Validation, Versioning and RDF [Was Re: WSDL WG request for adding multiple version extensibility into Schema 1.1] from David Booth on 2004-02-27 (www-ws-desc@w3.org from February 2004)

From: David Booth <dbooth@w3.org>
Date: Fri, 27 Feb 2004 17:34:22 -0500
To: Bijan Parsia <bparsia@isr.umd.edu>, "David Orchard" <dorchard@bea.com>
Cc: <www-ws-desc@w3.org>, "'Mark Baker'" <distobj@acm.org>,
Message-Id: <5.1.0.14.2.20040227124257.035ec370@localhost>
Bijan,

While I agree with your observation that RDF does not help you do data 
validation, to some extent I think it misses the point.

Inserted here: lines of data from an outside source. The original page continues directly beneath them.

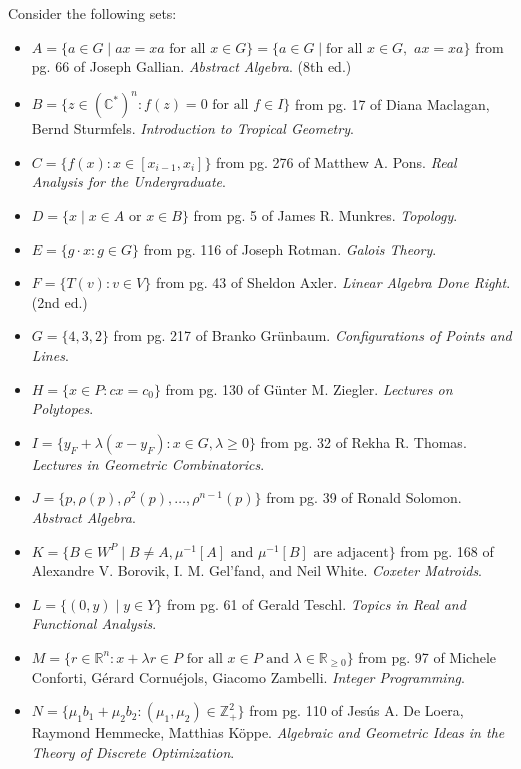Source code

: \documentclass{book}
\theoremstyle{ekimcustom}
\begin{document}
Consider the following sets:
\begin{itemize}
\item $A = \{a \in G \mid ax = xa \text{ for all } x \in G\}= \{a \in G \mid \text{for all } x \in G,\,\, ax = xa \}$ from pg. 66 of Joseph Gallian. \emph{Abstract Algebra}. (8th ed.)
\item $B = \{z \in (\mathbb{C}^*)^n : f(z)=0 \text{ for all } f \in I\}$ from pg. 17 of Diana Maclagan, Bernd Sturmfels. \emph{Introduction to Tropical Geometry}.
\item $C = \{f(x) : x \in [x_{i-1}, x_i]\}$ from pg. 276 of Matthew A. Pons. \emph{Real Analysis for the Undergraduate}.
\item $D = \{x \mid x \in A \text{ or } x \in B\}$ from pg. 5 of James R. Munkres. \emph{Topology}.
\item $E = \{g \cdot x : g \in G\}$ from pg. 116 of Joseph Rotman. \emph{Galois Theory}.
\item $F = \{T(v) : v \in V\}$ from pg. 43 of Sheldon Axler. \emph{Linear Algebra Done Right}. (2nd ed.)
\item $G = \{4,3,2\}$ from pg. 217 of Branko Gr\"unbaum. \emph{Configurations of Points and Lines}.
\item $H = \{x \in P : cx=c_0\}$ from pg. 130 of G\"unter M. Ziegler. \emph{Lectures on Polytopes}.
\item $I = \{y_F + \lambda(x-y_F) : x \in G, \lambda \geq 0\}$ from pg. 32 of Rekha R. Thomas. \emph{Lectures in Geometric Combinatorics}.
\item $J = \{p, \rho(p), \rho^2(p),\dots, \rho^{n-1}(p)\}$ from pg. 39 of Ronald Solomon. \emph{Abstract Algebra}.
\item $K = \{B \in W^P \mid B \not= A, \mu^{-1}[A] \text{ and } \mu^{-1}[B] \text{ are adjacent}\}$ from pg. 168 of Alexandre V. Borovik, I. M. Gel'fand, and Neil White. \emph{Coxeter Matroids}.
\item $L = \{(0,y) \mid y \in Y\}$ from pg. 61 of Gerald Teschl. \emph{Topics in Real and Functional Analysis}.
\item $M = \{r \in \mathbb{R}^n : x+ \lambda r \in P \text{ for all } x \in P \text{ and } \lambda \in \mathbb{R}_{\geq 0}\}$ from pg. 97 of Michele Conforti, G\'erard Cornu\'ejols, Giacomo Zambelli. \emph{Integer Programming}.
\item $N = \{\mu_1b_1+\mu_2b_2 : (\mu_1,\mu_2) \in \mathbb{Z}^2_+\}$ from pg. 110 of Jes\'us A. De Loera, Raymond Hemmecke, Matthias K\"oppe. \emph{Algebraic and Geometric Ideas in the Theory of Discrete Optimization}.

\end{itemize}
\end{document}
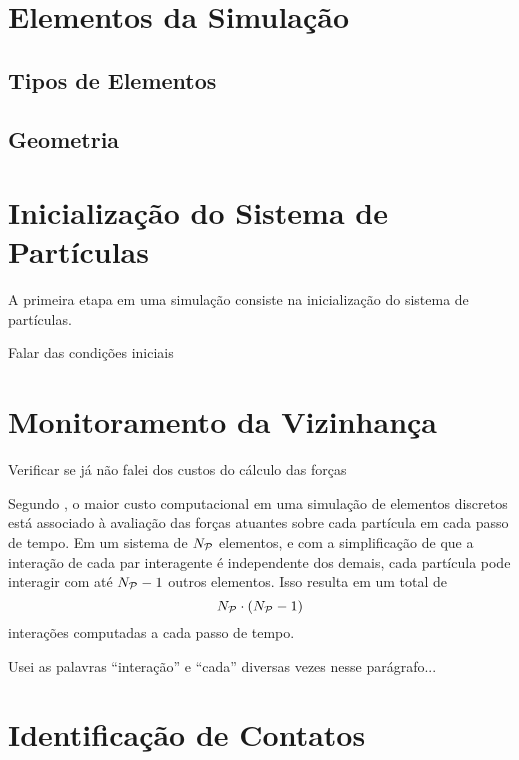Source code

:\section{Elementos da Simulação}

\subsection{Tipos de Elementos}
\subsection{Geometria}

\section{Inicialização do Sistema de Partículas}

A primeira etapa em uma simulação \DEM{} consiste na inicialização do sistema de partículas.

\alert{Falar das condições iniciais}

\section{Monitoramento da Vizinhança} \label{sec:neighborhood}

\alert{Verificar se já não falei dos custos do cálculo das forças}

Segundo , o maior custo computacional em uma simulação de elementos discretos está associado à avaliação das forças atuantes sobre cada partícula em cada passo de tempo. Em um sistema de \(N_{\mathcal{P}}\) elementos, e com a simplificação de que a interação de cada par interagente é independente dos demais, cada partícula pode interagir com até \(N_{\mathcal{P}}-1\) outros elementos. Isso resulta em um total de
\begin{equation*}
	\numberOfParticles\cdot\pqty{\numberOfParticles-1}
\end{equation*}
interações computadas a cada passo de tempo.

\alert{Usei as palavras ``interação'' e ``cada'' diversas vezes nesse parágrafo...}



\section{Identificação de Contatos}

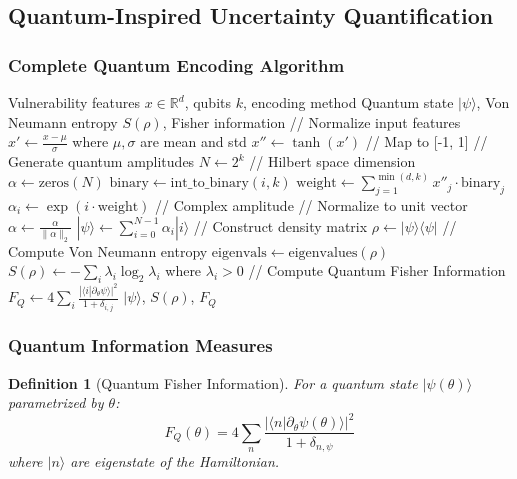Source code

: \documentclass[journal]{IEEEtran}
\newtheorem{definition}{Definition}
\begin{document}
\subsection{Quantum-Inspired Uncertainty Quantification}

\subsubsection{Complete Quantum Encoding Algorithm}

\begin{algorithm}[H]
\caption{Complete Quantum State Encoding}
\label{alg:quantum_complete}
\begin{algorithmic}[1]
\require Vulnerability features $x \in \mathbb{R}^d$, qubits $k$, encoding method
\ensure Quantum state $|\psi\rangle$, Von Neumann entropy $S(\rho)$, Fisher information
\STATE // Normalize input features
\STATE $x' \leftarrow \frac{x - \mu}{\sigma}$ where $\mu, \sigma$ are mean and std
\STATE $x'' \leftarrow \tanh(x')$ // Map to [-1, 1]
\STATE // Generate quantum amplitudes
\STATE $N \leftarrow 2^k$ // Hilbert space dimension
\STATE $\alpha \leftarrow \text{zeros}(N)$
    \STATE $\text{binary} \leftarrow \text{int\_to\_binary}(i, k)$
    \STATE $\text{weight} \leftarrow \sum_{j=1}^{\min(d,k)} x''_j \cdot \text{binary}_j$
    \STATE $\alpha_i \leftarrow \exp(i \cdot \text{weight})$ // Complex amplitude
\ENDFOR
\STATE // Normalize to unit vector
\STATE $\alpha \leftarrow \frac{\alpha}{\|\alpha\|_2}$
\STATE $|\psi\rangle \leftarrow \sum_{i=0}^{N-1} \alpha_i |i\rangle$
\STATE // Construct density matrix
\STATE $\rho \leftarrow |\psi\rangle\langle\psi|$
\STATE // Compute Von Neumann entropy
\STATE $\text{eigenvals} \leftarrow \text{eigenvalues}(\rho)$
\STATE $S(\rho) \leftarrow -\sum_i \lambda_i \log_2 \lambda_i$ where $\lambda_i > 0$
\STATE // Compute Quantum Fisher Information
\STATE $F_Q \leftarrow 4 \sum_i \frac{|\langle i|\partial_\theta \psi\rangle|^2}{1 + \delta_{i,j}}$
\RETURN $|\psi\rangle$, $S(\rho)$, $F_Q$
\end{algorithmic}
\end{algorithm}

\subsubsection{Quantum Information Measures}

\begin{definition}[Quantum Fisher Information]
For a quantum state $|\psi(\theta)\rangle$ parametrized by $\theta$:
$$F_Q(\theta) = 4 \sum_{n} \frac{|\langle n|\partial_\theta \psi(\theta)\rangle|^2}{1 + \delta_{n,\psi}}$$
where $|n\rangle$ are eigenstate of the Hamiltonian.
\end{definition}
\end{document}
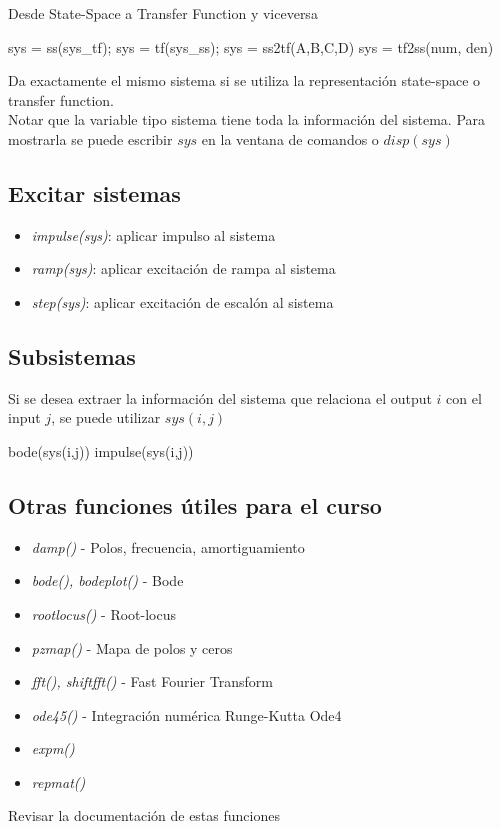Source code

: Desde State-Space a Transfer Function y viceversa
\begin{verbatimg}
    sys = ss(sys_tf);       %
    sys = tf(sys_ss);       %
    sys = ss2tf(A,B,C,D)    %
    sys = tf2ss(num, den)   %
\end{verbatimg}

\noindent Da exactamente el mismo sistema si se utiliza la representación state-space o transfer function. \\

\noindent Notar que la variable tipo sistema tiene toda la información del sistema. Para mostrarla se puede escribir $sys$ en la ventana de comandos o $disp(sys)$

\subsection{Excitar sistemas}
\begin{itemize}
    \item \emph{impulse(sys)}: aplicar impulso al sistema
    \item \emph{ramp(sys)}: aplicar excitación de rampa al sistema
    \item \emph{step(sys)}: aplicar excitación de escalón al sistema
\end{itemize}

\subsection{Subsistemas}
\noindent Si se desea extraer la información del sistema que relaciona el output $i$ con el input $j$, se puede utilizar $sys(i,j)$
\begin{verbatimg}
    bode(sys(i,j)) %
    impulse(sys(i,j)) %
\end{verbatimg}

\subsection{Otras funciones útiles para el curso}
\begin{itemize}
    \item \emph{damp()} - Polos, frecuencia, amortiguamiento
    \item \emph{bode(), bodeplot()} - Bode
    \item \emph{rootlocus()} - Root-locus
    \item \emph{pzmap()} - Mapa de polos y ceros
    \item \emph{fft(), shiftfft()} - Fast Fourier Transform
    \item \emph{ode45()} - Integración numérica Runge-Kutta Ode4
    \item \emph{expm()}
    \item \emph{repmat()}
\end{itemize}

\noindent Revisar la documentación de estas funciones
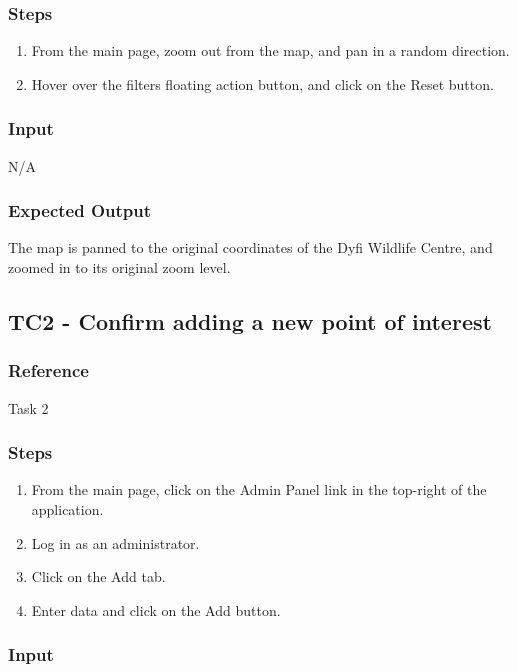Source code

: \subsubsection{Steps}

\begin{enumerate}
	\item From the main page, zoom out from the map, and pan in a random direction.
	\item Hover over the filters floating action button, and click on the Reset button.
\end{enumerate}

\subsubsection{Input}

N/A

\subsubsection{Expected Output}

The map is panned to the original coordinates of the Dyfi Wildlife Centre, and zoomed in to its original zoom level.

\subsection{TC2 - Confirm adding a new point of interest}

\subsubsection{Reference}

Task 2

\subsubsection{Steps}

\begin{enumerate}
	\item From the main page, click on the Admin Panel link in the top-right of the application.
	\item Log in as an administrator.
	\item Click on the Add tab.
	\item Enter data and click on the Add button.
\end{enumerate}

\subsubsection{Input}

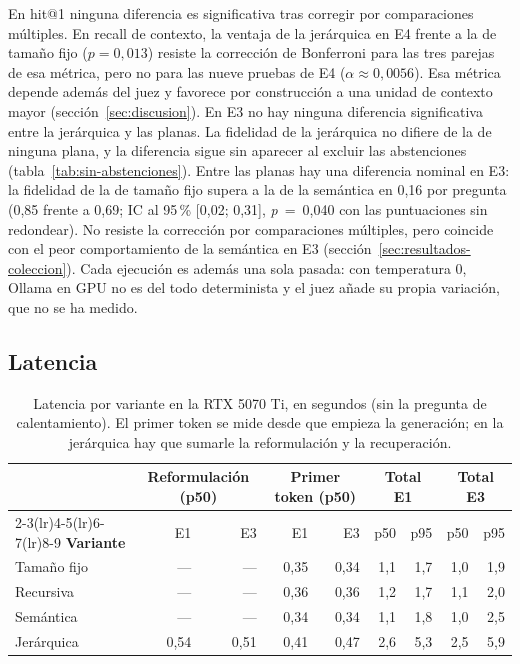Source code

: En hit@1 ninguna diferencia es significativa tras corregir por comparaciones múltiples. En recall de contexto, la ventaja de la jerárquica en E4 frente a la de tamaño fijo ($p = 0{,}013$) resiste la corrección de Bonferroni para las tres parejas de esa métrica, pero no para las nueve pruebas de E4 ($\alpha \approx 0{,}0056$). Esa métrica depende además del juez y favorece por construcción a una unidad de contexto mayor (sección~\ref{sec:discusion}). En E3 no hay ninguna diferencia significativa entre la jerárquica y las planas. La fidelidad de la jerárquica no difiere de la de ninguna plana, y la diferencia sigue sin aparecer al excluir las abstenciones (tabla~\ref{tab:sin-abstenciones}). Entre las planas hay una diferencia nominal en E3: la fidelidad de la de tamaño fijo supera a la de la semántica en 0,16 por pregunta (0,85 frente a 0,69; IC al 95\,\% [0,02; 0,31], \textit{p}~=~0,040 con las puntuaciones sin redondear). No resiste la corrección por comparaciones múltiples, pero coincide con el peor comportamiento de la semántica en E3 (sección~\ref{sec:resultados-coleccion}). Cada ejecución es además una sola pasada: con temperatura 0, Ollama en GPU no es del todo determinista y el juez añade su propia variación, que no se ha medido.

\subsection{Latencia}

\begin{table}[htbp]
\centering\small
\caption[Latencia por variante en la RTX 5070 Ti]{Latencia por variante en la RTX 5070 Ti, en segundos (sin la pregunta de calentamiento). El primer token se mide desde que empieza la generación; en la jerárquica hay que sumarle la reformulación y la recuperación.}
\label{tab:resultados-latencia}
\begin{tabular}{@{}l rr rr rr rr@{}}
\toprule
& \multicolumn{2}{c}{\textbf{Reformulación (p50)}} & \multicolumn{2}{c}{\textbf{Primer token (p50)}} & \multicolumn{2}{c}{\textbf{Total E1}} & \multicolumn{2}{c}{\textbf{Total E3}} \\
\cmidrule(lr){2-3}\cmidrule(lr){4-5}\cmidrule(lr){6-7}\cmidrule(lr){8-9}
\textbf{Variante} & E1 & E3 & E1 & E3 & p50 & p95 & p50 & p95 \\
\midrule
Tamaño fijo & --- & --- & 0,35 & 0,34 & 1,1 & 1,7 & 1,0 & 1,9 \\
Recursiva   & --- & --- & 0,36 & 0,36 & 1,2 & 1,7 & 1,1 & 2,0 \\
Semántica   & --- & --- & 0,34 & 0,34 & 1,1 & 1,8 & 1,0 & 2,5 \\
Jerárquica  & 0,54 & 0,51 & 0,41 & 0,47 & 2,6 & 5,3 & 2,5 & 5,9 \\
\bottomrule
\end{tabular}
\end{table}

IMO, the most important use of XML schemas in WS is not to facilitate 
runtime message validation by an XML parser.  It is to clearly indicate the 
intended message format, so that requester and provider entities can be 
sure that their corresponding software agents will know:
         (a) how to generate the right data format;
         (b) how to access the data that they need (i.e., where
             in the parse tree); and
         (c) what datatype it is.

IMO, runtime message validation by an XML parser is a distant secondary 
consideration.  Why?  Because nearly every responsible application MUST do 
its own application-specific data validation anyway, before it makes use of 
the incoming data.  An XML schema in conjunction with a validating parser 
can somewhat reduce the data validation burden, but in general cannot 
eliminate it.   Furthermore, there is a risk to doing part of the 
validation in the XML parser: The code that performs the app-specific data 
validation is separated from the XML Schema, and this means that they can 
get out of sync if the schema is later modified.  Hence, it is safest if 
the code does *not* rely on the XML parser to validate.  For this and 
performance reasons, many production XML applications turn off parser 
validation.

Returning to the list above, an XML schema is very good for indicating the 
location of data items in the parse tree, along with their data 
types.   But if RDF is used, then the format of the data is largely a 
non-issue, and RDF can also indicate the data types.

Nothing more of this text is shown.